**WORK INSTRUCTIONS**: Set down exactly the lines of the listing below that begin at the one containing "Da AFu international" and end at the last line, both included.

**ENTRIES PROVIDED**:
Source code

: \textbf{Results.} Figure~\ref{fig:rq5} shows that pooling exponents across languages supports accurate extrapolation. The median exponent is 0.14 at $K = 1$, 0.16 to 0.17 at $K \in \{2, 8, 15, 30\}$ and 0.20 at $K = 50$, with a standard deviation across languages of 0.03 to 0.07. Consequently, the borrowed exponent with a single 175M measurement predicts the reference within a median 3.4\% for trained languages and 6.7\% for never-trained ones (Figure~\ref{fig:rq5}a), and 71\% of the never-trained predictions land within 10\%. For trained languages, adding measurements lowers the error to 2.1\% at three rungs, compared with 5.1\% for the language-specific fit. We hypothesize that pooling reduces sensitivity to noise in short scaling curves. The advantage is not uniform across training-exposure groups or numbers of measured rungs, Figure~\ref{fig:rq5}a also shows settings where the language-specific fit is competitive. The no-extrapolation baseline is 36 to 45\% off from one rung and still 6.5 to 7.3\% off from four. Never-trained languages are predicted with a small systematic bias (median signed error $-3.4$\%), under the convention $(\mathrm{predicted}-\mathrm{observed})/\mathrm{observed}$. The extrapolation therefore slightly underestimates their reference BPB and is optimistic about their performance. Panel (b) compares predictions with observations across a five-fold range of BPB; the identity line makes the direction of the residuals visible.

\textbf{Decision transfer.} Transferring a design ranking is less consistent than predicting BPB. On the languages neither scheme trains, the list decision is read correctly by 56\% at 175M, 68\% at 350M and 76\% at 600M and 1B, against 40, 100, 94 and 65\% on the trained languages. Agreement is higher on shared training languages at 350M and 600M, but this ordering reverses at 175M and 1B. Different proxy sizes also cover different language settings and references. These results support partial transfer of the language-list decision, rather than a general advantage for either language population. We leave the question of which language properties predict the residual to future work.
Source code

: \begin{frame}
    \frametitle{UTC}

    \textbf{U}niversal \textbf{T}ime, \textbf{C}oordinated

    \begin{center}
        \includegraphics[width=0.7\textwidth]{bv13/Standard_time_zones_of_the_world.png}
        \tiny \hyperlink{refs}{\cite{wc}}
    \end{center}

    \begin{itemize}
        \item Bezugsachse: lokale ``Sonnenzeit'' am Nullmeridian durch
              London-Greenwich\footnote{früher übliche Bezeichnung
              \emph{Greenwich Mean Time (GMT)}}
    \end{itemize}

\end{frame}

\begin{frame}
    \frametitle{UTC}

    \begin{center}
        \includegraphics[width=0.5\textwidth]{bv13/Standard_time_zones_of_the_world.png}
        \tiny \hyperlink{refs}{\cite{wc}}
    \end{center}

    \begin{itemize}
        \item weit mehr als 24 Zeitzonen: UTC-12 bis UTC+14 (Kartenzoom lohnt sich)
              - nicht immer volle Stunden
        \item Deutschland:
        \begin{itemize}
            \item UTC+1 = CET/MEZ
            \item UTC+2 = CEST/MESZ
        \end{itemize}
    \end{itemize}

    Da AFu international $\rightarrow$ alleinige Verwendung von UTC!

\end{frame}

**RESULT**:
    Da AFu international $\rightarrow$ alleinige Verwendung von UTC!

\end{frame}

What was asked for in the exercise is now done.